DATA UNDER STUDY below:

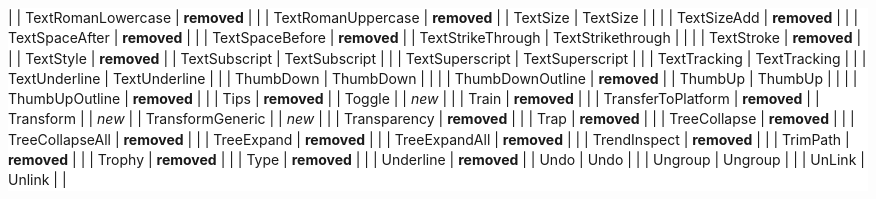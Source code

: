|                                | TextRomanLowercase           | **removed** |
|                                | TextRomanUppercase           | **removed** |
| TextSize                       | TextSize                     |             |
|                                | TextSizeAdd                  | **removed** |
|                                | TextSpaceAfter               | **removed** |
|                                | TextSpaceBefore              | **removed** |
| TextStrikeThrough              | TextStrikethrough            |             |
|                                | TextStroke                   | **removed** |
|                                | TextStyle                    | **removed** |
| TextSubscript                  | TextSubscript                |             |
| TextSuperscript                | TextSuperscript              |             |
| TextTracking                   | TextTracking                 |             |
| TextUnderline                  | TextUnderline                |             |
| ThumbDown                      | ThumbDown                    |             |
|                                | ThumbDownOutline             | **removed** |
| ThumbUp                        | ThumbUp                      |             |
|                                | ThumbUpOutline               | **removed** |
|                                | Tips                         | **removed** |
| Toggle                         |                              | _new_       |
|                                | Train                        | **removed** |
|                                | TransferToPlatform           | **removed** |
| Transform                      |                              | _new_       |
| TransformGeneric               |                              | _new_       |
|                                | Transparency                 | **removed** |
|                                | Trap                         | **removed** |
|                                | TreeCollapse                 | **removed** |
|                                | TreeCollapseAll              | **removed** |
|                                | TreeExpand                   | **removed** |
|                                | TreeExpandAll                | **removed** |
|                                | TrendInspect                 | **removed** |
|                                | TrimPath                     | **removed** |
|                                | Trophy                       | **removed** |
|                                | Type                         | **removed** |
|                                | Underline                    | **removed** |
| Undo                           | Undo                         |             |
| Ungroup                        | Ungroup                      |             |
| UnLink                         | Unlink                       |             |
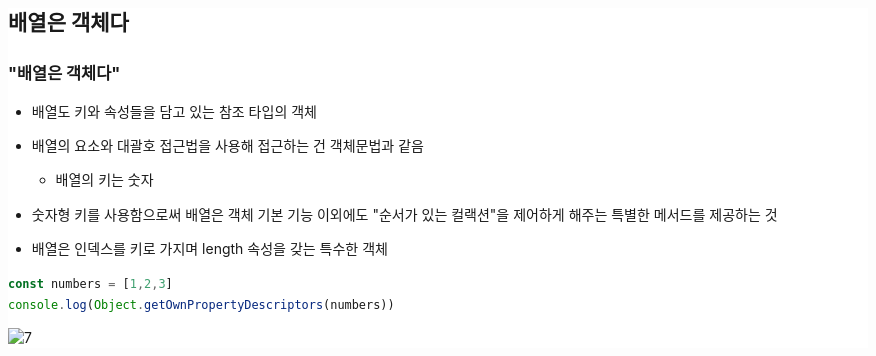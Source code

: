 ## 배열은 객체다
### "배열은 객체다"

  - 배열도 키와 속성들을 담고 있는 참조 타입의 객체

  - 배열의 요소와 대괄호 접근법을 사용해 접근하는 건 객체문법과 같음

    - 배열의 키는 숫자

  - 숫자형 키를 사용함으로써 배열은 객체 기본 기능 이외에도 "순서가 있는 컬랙션"을 제어하게 해주는 특별한 메서드를 제공하는 것

  - 배열은 인덱스를 키로 가지며 length 속성을 갖는 특수한 객체

  ```javascript
  const numbers = [1,2,3]
  console.log(Object.getOwnPropertyDescriptors(numbers))
  ```
  ![7](https://github.com/user-attachments/assets/05981f5a-e2f4-4988-af67-e3d089cf7e36)
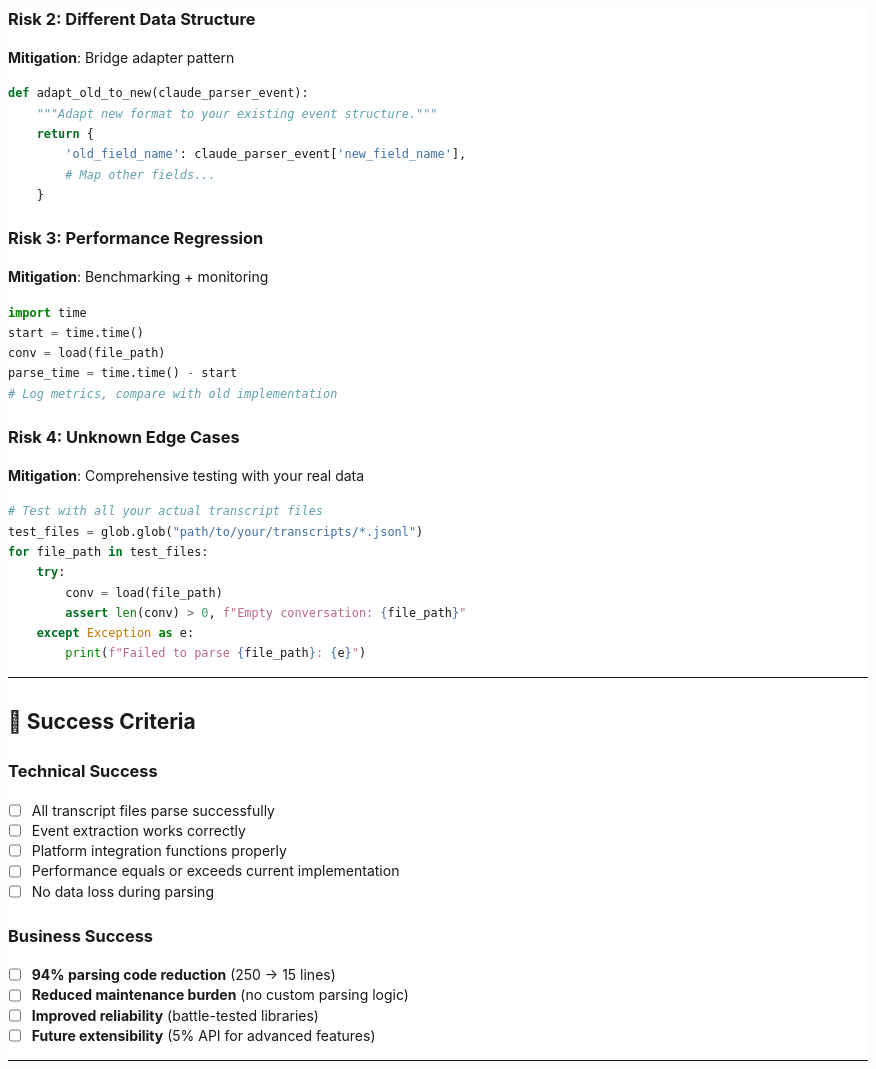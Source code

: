 ### Risk 2: Different Data Structure
**Mitigation**: Bridge adapter pattern
```python
def adapt_old_to_new(claude_parser_event):
    """Adapt new format to your existing event structure."""
    return {
        'old_field_name': claude_parser_event['new_field_name'],
        # Map other fields...
    }
```

### Risk 3: Performance Regression
**Mitigation**: Benchmarking + monitoring
```python
import time
start = time.time()
conv = load(file_path)
parse_time = time.time() - start
# Log metrics, compare with old implementation
```

### Risk 4: Unknown Edge Cases  
**Mitigation**: Comprehensive testing with your real data
```python
# Test with all your actual transcript files
test_files = glob.glob("path/to/your/transcripts/*.jsonl")
for file_path in test_files:
    try:
        conv = load(file_path)
        assert len(conv) > 0, f"Empty conversation: {file_path}"
    except Exception as e:
        print(f"Failed to parse {file_path}: {e}")
```

---

## 🎯 Success Criteria

### Technical Success
- [ ] All transcript files parse successfully
- [ ] Event extraction works correctly  
- [ ] Platform integration functions properly
- [ ] Performance equals or exceeds current implementation
- [ ] No data loss during parsing

### Business Success
- [ ] **94% parsing code reduction** (250 → 15 lines)
- [ ] **Reduced maintenance burden** (no custom parsing logic)
- [ ] **Improved reliability** (battle-tested libraries)
- [ ] **Future extensibility** (5% API for advanced features)

---
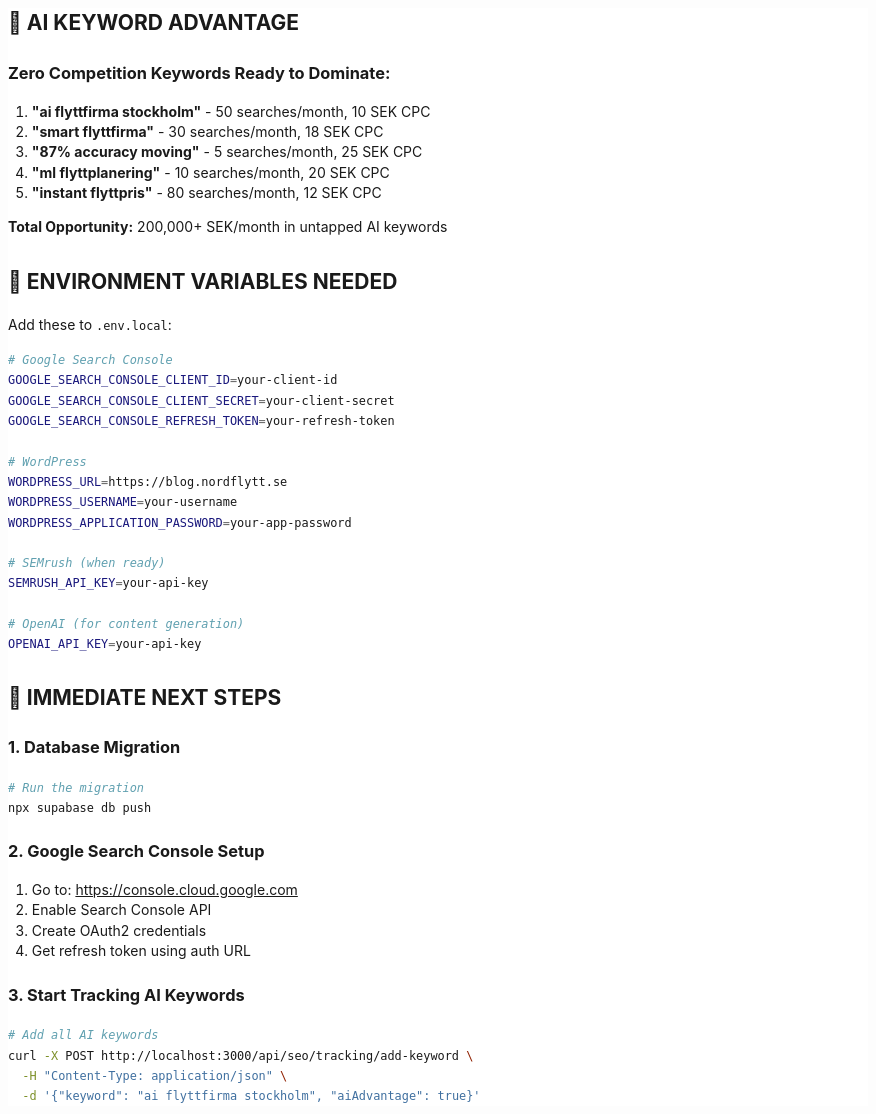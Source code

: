 ## 🎯 AI KEYWORD ADVANTAGE

### Zero Competition Keywords Ready to Dominate:
1. **"ai flyttfirma stockholm"** - 50 searches/month, 10 SEK CPC
2. **"smart flyttfirma"** - 30 searches/month, 18 SEK CPC  
3. **"87% accuracy moving"** - 5 searches/month, 25 SEK CPC
4. **"ml flyttplanering"** - 10 searches/month, 20 SEK CPC
5. **"instant flyttpris"** - 80 searches/month, 12 SEK CPC

**Total Opportunity:** 200,000+ SEK/month in untapped AI keywords

## 🔧 ENVIRONMENT VARIABLES NEEDED

Add these to `.env.local`:
```bash
# Google Search Console
GOOGLE_SEARCH_CONSOLE_CLIENT_ID=your-client-id
GOOGLE_SEARCH_CONSOLE_CLIENT_SECRET=your-client-secret
GOOGLE_SEARCH_CONSOLE_REFRESH_TOKEN=your-refresh-token

# WordPress
WORDPRESS_URL=https://blog.nordflytt.se
WORDPRESS_USERNAME=your-username
WORDPRESS_APPLICATION_PASSWORD=your-app-password

# SEMrush (when ready)
SEMRUSH_API_KEY=your-api-key

# OpenAI (for content generation)
OPENAI_API_KEY=your-api-key
```

## 🚀 IMMEDIATE NEXT STEPS

### 1. Database Migration
```bash
# Run the migration
npx supabase db push
```

### 2. Google Search Console Setup
1. Go to: https://console.cloud.google.com
2. Enable Search Console API
3. Create OAuth2 credentials
4. Get refresh token using auth URL

### 3. Start Tracking AI Keywords
```bash
# Add all AI keywords
curl -X POST http://localhost:3000/api/seo/tracking/add-keyword \
  -H "Content-Type: application/json" \
  -d '{"keyword": "ai flyttfirma stockholm", "aiAdvantage": true}'
```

End of DATA UNDER STUDY.

WHAT THE TASK REQUIRES - Copy nothing except the lines from the one holding "## 🚀 IMMEDIATE NEXT STEPS" through the last line of the data above, and return them exactly.

EXPECTED ANSWER -
## 🚀 IMMEDIATE NEXT STEPS

### 1. Database Migration
```bash
# Run the migration
npx supabase db push
```

### 2. Google Search Console Setup
1. Go to: https://console.cloud.google.com
2. Enable Search Console API
3. Create OAuth2 credentials
4. Get refresh token using auth URL

### 3. Start Tracking AI Keywords
```bash
# Add all AI keywords
curl -X POST http://localhost:3000/api/seo/tracking/add-keyword \
  -H "Content-Type: application/json" \
  -d '{"keyword": "ai flyttfirma stockholm", "aiAdvantage": true}'
```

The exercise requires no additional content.